───── DATASET CONTENT ─────

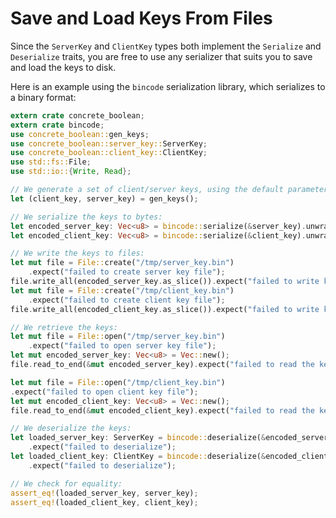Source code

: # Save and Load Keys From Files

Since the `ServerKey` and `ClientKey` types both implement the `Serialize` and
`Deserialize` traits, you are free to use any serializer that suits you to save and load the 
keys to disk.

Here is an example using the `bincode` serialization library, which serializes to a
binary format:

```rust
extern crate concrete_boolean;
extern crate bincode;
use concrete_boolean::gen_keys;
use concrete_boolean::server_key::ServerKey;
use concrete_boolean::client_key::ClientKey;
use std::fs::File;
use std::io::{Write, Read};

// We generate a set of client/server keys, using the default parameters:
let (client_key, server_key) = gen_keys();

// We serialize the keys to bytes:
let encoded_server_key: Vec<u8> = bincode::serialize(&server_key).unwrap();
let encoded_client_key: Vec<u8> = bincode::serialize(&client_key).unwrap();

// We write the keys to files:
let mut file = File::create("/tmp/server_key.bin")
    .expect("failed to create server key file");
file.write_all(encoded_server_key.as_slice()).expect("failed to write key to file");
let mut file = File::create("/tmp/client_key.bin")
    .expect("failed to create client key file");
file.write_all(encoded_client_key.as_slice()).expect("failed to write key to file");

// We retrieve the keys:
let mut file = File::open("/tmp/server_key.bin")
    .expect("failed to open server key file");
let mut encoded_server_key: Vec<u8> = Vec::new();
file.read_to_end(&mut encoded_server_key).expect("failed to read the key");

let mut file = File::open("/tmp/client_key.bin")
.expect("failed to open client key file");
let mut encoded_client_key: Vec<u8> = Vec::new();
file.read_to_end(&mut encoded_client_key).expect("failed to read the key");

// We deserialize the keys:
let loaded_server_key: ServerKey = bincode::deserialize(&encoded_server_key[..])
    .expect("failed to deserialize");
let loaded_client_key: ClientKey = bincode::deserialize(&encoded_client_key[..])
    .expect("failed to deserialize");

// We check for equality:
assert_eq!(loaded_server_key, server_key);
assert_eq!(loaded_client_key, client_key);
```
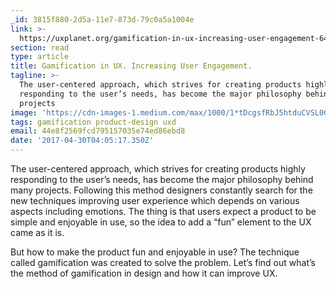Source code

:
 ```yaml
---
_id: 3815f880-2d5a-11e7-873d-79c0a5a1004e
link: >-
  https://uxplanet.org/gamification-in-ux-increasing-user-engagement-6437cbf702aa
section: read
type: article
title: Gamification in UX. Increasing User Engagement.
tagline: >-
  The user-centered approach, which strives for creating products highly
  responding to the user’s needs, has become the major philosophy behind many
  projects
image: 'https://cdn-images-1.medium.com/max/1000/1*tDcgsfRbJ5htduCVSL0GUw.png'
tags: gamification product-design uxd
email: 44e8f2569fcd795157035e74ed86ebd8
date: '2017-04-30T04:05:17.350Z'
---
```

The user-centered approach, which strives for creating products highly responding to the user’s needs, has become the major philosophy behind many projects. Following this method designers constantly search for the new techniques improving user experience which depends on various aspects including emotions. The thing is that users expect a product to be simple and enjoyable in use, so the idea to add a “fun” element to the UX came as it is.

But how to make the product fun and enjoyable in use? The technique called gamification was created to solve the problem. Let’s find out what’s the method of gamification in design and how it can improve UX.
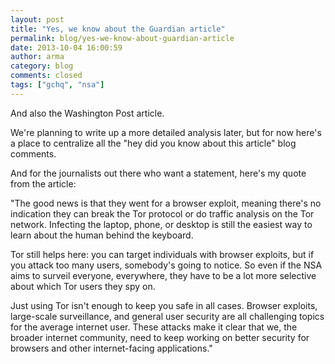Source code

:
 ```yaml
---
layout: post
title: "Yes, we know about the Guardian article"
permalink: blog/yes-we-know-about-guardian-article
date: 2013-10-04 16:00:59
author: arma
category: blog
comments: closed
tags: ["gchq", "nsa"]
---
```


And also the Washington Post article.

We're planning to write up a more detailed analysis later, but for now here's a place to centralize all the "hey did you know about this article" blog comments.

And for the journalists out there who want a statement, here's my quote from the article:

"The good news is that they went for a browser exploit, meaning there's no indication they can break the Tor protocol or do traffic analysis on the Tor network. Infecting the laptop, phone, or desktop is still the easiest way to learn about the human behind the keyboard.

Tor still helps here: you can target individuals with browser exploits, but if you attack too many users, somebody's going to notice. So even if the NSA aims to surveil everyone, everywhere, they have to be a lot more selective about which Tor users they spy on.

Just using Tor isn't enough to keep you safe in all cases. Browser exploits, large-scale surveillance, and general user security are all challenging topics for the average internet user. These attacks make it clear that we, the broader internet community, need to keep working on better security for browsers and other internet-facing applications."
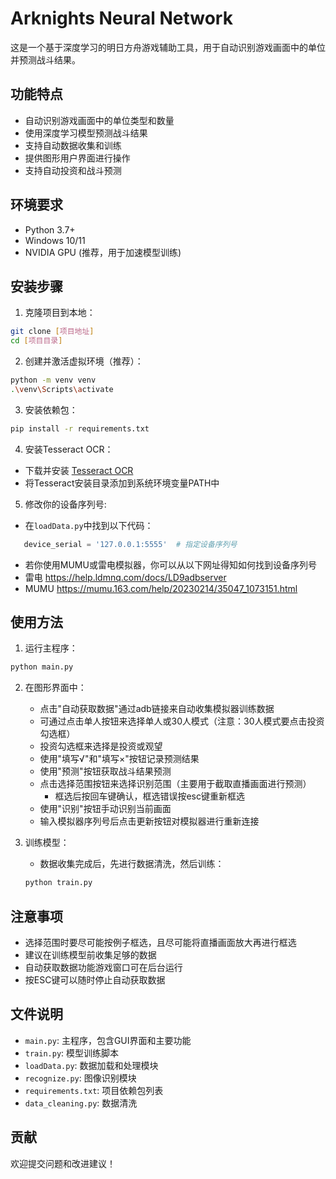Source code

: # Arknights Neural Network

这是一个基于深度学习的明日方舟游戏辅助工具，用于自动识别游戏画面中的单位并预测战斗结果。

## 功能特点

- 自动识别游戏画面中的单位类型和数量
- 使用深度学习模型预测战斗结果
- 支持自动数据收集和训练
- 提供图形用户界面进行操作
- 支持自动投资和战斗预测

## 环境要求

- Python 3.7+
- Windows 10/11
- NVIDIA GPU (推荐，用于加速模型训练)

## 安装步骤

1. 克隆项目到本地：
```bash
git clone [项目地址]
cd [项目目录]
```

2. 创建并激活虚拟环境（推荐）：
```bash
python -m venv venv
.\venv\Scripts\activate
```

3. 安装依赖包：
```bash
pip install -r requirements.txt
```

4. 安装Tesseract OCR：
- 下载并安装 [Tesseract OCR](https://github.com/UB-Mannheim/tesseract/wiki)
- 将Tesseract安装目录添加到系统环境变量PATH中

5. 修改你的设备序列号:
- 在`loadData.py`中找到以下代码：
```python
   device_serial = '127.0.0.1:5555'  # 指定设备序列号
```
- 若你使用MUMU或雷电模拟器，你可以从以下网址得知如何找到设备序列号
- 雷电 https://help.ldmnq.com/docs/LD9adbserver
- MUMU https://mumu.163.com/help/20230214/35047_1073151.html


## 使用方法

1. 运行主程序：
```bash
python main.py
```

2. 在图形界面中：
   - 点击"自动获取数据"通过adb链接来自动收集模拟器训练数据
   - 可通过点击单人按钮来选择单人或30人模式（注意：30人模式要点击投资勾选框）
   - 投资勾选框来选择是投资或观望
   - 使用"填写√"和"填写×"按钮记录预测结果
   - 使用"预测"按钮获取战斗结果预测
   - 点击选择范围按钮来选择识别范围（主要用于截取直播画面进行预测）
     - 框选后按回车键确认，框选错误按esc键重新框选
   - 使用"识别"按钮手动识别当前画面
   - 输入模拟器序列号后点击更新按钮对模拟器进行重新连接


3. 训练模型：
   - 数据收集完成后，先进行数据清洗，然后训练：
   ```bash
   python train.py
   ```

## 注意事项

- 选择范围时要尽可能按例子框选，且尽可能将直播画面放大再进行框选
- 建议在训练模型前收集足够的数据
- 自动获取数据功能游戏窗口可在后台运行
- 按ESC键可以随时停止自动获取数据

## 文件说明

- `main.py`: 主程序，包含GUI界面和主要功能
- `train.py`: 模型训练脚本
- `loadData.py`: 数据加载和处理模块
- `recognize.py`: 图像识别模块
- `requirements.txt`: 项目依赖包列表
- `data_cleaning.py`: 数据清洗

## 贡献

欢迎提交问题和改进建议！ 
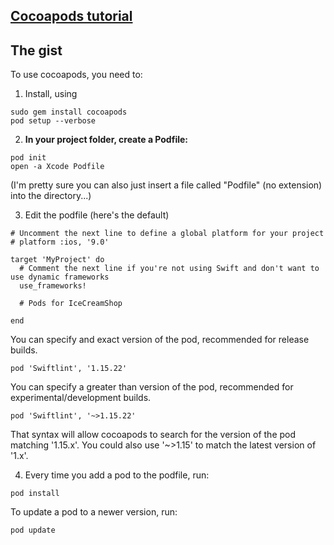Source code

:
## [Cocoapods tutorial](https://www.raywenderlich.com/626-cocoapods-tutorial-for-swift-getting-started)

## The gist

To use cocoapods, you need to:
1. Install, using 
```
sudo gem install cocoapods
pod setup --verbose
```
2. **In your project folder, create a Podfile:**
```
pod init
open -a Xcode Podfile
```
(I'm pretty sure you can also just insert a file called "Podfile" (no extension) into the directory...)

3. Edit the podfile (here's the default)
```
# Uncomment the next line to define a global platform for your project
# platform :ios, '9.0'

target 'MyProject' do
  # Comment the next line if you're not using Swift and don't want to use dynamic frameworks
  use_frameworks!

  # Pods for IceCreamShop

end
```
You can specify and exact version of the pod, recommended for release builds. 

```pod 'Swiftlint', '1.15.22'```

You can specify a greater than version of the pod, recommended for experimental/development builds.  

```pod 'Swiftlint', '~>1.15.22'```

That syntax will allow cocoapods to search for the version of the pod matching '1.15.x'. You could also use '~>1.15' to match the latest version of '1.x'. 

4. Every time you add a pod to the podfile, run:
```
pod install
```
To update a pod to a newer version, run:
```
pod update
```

─────

EXERCISE OBJECTIVE
Scan the material above for the word "recommended", and copy every line in which it is found.

SOLUTION TO THE PROBLEM
You can specify and exact version of the pod, recommended for release builds. 
You can specify a greater than version of the pod, recommended for experimental/development builds.  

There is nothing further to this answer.